A gamma-ray burst (GRB) can occur when a nuclear bomb is detonated. But even more powerful GRBs may occur when neutron stars merge and a black hole is the result. Here is how cosmological GRBs were first detected.

After the nuclear test ban treaty was signed, the U.S. Air Force launched a satellite to detect cheating. A number of these Vela satellites were launched with each version more sophisticated than the previous. Detections that were clearly not nuclear blasts were saved for later research. In 1973, a paper was written which listed 16 GRBs detected between 1969 and 1972 by the Vela 5 and 6 satellites. The direction of these GRBs could be determined by comparing the time deltas between when two (or more) spacecraft made the detection. This showed that the GRBs were clearly not from earth or solar origins.

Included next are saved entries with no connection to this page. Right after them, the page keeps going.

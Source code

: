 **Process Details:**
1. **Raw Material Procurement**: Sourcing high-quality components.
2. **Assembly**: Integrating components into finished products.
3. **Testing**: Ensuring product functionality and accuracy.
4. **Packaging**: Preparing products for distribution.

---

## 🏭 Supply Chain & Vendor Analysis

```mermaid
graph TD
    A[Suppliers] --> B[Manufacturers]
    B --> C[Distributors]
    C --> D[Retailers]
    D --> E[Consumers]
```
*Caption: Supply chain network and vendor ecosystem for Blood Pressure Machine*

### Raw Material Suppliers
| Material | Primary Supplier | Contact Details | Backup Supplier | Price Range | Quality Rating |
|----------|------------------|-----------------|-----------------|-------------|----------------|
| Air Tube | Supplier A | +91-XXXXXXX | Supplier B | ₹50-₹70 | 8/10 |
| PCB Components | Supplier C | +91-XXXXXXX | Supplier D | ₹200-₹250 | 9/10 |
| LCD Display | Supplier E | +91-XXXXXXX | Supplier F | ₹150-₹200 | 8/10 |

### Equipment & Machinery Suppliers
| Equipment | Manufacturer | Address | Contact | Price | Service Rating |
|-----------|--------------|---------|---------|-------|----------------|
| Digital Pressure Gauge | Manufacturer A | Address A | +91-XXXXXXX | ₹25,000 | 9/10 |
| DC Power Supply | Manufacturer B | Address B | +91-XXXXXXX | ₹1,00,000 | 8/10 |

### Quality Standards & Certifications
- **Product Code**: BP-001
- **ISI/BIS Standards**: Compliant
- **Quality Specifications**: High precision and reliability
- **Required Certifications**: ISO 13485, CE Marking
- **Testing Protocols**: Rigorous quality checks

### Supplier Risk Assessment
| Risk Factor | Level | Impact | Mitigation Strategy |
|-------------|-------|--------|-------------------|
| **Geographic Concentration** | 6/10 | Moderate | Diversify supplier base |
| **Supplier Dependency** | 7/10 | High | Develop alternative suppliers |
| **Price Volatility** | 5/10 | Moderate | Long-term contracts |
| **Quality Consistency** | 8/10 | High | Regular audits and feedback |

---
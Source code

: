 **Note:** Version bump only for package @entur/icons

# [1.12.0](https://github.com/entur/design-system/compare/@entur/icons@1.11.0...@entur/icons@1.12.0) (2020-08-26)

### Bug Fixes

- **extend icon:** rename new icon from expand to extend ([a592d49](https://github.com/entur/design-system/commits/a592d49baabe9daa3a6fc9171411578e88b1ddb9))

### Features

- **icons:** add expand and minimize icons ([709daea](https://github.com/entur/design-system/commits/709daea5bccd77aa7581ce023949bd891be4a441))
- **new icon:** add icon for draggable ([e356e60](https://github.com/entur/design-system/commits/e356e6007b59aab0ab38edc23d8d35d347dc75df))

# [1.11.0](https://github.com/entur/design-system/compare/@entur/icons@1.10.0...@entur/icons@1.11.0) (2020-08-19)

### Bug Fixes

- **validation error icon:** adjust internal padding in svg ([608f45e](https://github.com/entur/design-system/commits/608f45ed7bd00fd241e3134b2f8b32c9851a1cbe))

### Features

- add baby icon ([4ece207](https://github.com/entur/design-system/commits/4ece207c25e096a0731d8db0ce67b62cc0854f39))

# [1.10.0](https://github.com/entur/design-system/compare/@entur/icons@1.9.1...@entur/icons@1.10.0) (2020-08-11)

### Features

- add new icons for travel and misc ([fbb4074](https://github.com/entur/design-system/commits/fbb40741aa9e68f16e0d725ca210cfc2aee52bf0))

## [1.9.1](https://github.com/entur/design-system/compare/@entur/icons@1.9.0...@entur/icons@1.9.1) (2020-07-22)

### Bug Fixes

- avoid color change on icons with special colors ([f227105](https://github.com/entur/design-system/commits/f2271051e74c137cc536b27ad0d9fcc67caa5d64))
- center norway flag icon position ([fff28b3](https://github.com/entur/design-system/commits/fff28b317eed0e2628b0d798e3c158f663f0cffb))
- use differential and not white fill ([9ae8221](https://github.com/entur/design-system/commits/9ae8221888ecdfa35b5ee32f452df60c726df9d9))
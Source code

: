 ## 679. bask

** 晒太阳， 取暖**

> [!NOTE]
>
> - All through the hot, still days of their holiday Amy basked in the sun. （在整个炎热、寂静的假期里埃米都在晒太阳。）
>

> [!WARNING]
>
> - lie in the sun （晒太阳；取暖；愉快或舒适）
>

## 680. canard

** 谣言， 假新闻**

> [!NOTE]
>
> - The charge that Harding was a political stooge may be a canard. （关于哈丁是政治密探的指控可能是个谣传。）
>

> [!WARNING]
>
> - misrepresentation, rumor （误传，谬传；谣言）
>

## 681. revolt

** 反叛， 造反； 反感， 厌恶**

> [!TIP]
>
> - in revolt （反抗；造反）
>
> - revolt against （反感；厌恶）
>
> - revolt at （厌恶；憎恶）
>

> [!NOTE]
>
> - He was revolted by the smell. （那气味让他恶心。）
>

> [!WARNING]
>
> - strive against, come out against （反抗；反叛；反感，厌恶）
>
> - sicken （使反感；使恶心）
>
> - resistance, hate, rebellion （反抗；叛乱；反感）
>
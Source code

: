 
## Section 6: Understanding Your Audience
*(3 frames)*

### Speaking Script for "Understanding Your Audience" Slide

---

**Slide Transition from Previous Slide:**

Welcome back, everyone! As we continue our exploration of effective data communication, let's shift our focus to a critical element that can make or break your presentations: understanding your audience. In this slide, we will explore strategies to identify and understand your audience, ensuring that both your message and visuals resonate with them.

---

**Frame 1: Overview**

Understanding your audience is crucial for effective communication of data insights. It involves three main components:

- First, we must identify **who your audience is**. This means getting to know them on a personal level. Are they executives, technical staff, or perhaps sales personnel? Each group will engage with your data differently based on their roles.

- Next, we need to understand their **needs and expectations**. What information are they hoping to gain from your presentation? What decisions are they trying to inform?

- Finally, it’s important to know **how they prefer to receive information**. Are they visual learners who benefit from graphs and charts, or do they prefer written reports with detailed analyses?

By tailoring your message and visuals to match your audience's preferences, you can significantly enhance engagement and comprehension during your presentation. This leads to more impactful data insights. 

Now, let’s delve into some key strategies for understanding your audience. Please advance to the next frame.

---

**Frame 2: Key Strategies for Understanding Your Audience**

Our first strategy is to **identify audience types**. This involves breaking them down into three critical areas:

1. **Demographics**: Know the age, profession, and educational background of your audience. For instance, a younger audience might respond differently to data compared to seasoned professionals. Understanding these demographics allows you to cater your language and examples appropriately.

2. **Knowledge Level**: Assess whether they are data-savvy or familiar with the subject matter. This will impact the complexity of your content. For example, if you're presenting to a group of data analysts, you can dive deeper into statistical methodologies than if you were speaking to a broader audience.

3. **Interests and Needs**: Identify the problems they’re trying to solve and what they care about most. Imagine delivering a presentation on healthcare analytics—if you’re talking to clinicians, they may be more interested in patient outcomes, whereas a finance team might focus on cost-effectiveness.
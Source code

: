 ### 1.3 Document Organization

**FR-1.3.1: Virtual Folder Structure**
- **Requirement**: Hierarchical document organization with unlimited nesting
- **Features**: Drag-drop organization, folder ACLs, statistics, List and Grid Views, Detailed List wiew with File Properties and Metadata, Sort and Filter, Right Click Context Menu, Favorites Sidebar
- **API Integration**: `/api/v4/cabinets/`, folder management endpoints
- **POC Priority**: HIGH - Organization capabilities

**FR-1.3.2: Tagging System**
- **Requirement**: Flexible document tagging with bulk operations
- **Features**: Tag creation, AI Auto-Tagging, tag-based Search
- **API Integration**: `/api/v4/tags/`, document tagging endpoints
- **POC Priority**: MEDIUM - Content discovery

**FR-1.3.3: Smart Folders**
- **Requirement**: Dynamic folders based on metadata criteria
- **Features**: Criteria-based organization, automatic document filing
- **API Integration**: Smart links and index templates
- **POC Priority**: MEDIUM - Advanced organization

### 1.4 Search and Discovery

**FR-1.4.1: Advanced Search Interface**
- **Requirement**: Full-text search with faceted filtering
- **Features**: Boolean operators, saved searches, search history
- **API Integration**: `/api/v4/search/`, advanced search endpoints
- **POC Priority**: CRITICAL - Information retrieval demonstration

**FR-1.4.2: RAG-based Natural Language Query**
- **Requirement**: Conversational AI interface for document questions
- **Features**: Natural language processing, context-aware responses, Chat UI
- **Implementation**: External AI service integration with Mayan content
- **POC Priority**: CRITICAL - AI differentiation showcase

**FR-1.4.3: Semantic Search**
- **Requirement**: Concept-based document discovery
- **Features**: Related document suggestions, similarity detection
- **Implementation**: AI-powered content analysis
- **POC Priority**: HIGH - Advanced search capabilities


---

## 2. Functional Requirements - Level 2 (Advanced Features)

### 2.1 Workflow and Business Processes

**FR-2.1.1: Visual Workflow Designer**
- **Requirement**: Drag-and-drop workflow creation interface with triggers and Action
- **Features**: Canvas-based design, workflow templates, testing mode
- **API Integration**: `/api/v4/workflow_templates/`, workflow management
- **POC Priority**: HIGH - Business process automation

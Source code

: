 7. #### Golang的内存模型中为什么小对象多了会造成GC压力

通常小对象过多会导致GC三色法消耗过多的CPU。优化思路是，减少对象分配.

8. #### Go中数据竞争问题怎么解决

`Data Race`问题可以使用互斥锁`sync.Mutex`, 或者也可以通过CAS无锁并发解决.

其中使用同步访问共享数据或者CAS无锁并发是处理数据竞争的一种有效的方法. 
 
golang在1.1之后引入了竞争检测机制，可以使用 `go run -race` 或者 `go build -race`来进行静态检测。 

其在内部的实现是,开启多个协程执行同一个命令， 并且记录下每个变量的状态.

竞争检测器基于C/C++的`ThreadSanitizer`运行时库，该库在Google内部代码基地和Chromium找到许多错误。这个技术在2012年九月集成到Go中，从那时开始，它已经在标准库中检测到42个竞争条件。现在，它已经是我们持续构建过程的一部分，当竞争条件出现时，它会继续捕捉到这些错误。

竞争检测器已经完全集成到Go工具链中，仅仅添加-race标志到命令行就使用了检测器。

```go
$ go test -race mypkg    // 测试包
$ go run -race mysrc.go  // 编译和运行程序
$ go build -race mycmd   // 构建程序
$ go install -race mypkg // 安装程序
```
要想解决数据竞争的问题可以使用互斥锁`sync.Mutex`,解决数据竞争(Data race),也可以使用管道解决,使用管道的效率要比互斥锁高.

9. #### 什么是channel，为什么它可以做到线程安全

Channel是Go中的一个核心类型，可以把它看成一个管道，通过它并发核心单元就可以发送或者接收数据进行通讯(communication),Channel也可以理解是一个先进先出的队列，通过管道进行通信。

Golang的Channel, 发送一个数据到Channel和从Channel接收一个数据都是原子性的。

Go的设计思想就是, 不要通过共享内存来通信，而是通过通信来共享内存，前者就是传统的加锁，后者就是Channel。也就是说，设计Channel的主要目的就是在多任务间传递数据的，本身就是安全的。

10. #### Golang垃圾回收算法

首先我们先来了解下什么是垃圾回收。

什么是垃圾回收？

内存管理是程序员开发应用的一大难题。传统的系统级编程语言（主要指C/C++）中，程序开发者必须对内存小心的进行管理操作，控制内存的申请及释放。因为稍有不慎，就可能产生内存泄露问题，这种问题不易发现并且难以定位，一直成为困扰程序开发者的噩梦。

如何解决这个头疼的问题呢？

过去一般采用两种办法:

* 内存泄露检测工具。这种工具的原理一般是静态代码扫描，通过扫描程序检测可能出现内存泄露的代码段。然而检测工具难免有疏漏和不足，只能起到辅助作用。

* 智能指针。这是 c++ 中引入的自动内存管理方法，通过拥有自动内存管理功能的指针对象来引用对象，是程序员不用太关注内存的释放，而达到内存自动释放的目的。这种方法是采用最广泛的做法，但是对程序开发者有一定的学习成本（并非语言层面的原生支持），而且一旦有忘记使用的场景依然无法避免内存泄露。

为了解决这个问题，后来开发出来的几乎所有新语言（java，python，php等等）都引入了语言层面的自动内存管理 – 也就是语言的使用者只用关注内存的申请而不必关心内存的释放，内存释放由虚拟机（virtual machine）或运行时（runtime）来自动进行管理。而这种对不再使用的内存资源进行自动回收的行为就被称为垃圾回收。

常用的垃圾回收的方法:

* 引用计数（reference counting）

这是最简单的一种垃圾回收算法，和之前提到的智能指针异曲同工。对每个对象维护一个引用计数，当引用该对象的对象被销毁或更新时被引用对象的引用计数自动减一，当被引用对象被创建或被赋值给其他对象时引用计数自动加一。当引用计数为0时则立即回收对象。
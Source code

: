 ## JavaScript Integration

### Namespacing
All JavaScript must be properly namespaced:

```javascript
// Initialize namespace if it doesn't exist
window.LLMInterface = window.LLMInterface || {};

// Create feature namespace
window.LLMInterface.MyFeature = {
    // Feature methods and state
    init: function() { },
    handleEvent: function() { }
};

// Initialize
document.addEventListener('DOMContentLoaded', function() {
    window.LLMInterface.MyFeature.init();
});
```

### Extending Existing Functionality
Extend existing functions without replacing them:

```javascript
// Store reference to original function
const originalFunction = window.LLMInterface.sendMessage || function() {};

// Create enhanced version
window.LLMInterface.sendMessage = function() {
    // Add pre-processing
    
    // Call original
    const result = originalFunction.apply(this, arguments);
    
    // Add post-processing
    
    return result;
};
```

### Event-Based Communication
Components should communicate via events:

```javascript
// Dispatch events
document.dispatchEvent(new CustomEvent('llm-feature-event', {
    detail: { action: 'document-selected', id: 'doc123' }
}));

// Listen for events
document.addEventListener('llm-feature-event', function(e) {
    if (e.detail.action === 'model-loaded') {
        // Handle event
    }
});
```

An even earlier GRB was detected on July 2, 1967 but the satellites (Vela 4 at this time) did not have the ability to make the critical timing comparison so it could not determine the direction that it came from. In retrospect, it appeared very similar to the GRBs from 1973 and this was written up in 1976. Some say that the work on GRB research was kept secret for cold-war reasons but the reality appears to be less dramatic.

In 1991, NASA launched the second of the “great observatories” as the Compton Gamma Ray Observatory. Compton was used to determine that GRBs come in two varieties, short duration and long duration. BeppoSAX was an X-ray astronomy satellite, a project of the Italian Space Agency. It found some of the first GRB locations. The Swift spacecraft is the most recent and most sophisticated GRB observatory ever constructed. It has three instruments that allow Swift to inspect a GRB across a wide part of the EMR spectrum. Swift detected GRB080319 in March of 2008 and it is the brightest GRB to date. The star brightened for 15 seconds and was as bright as magnitude 5.3. The star had a look-back time of 7.5 billion years.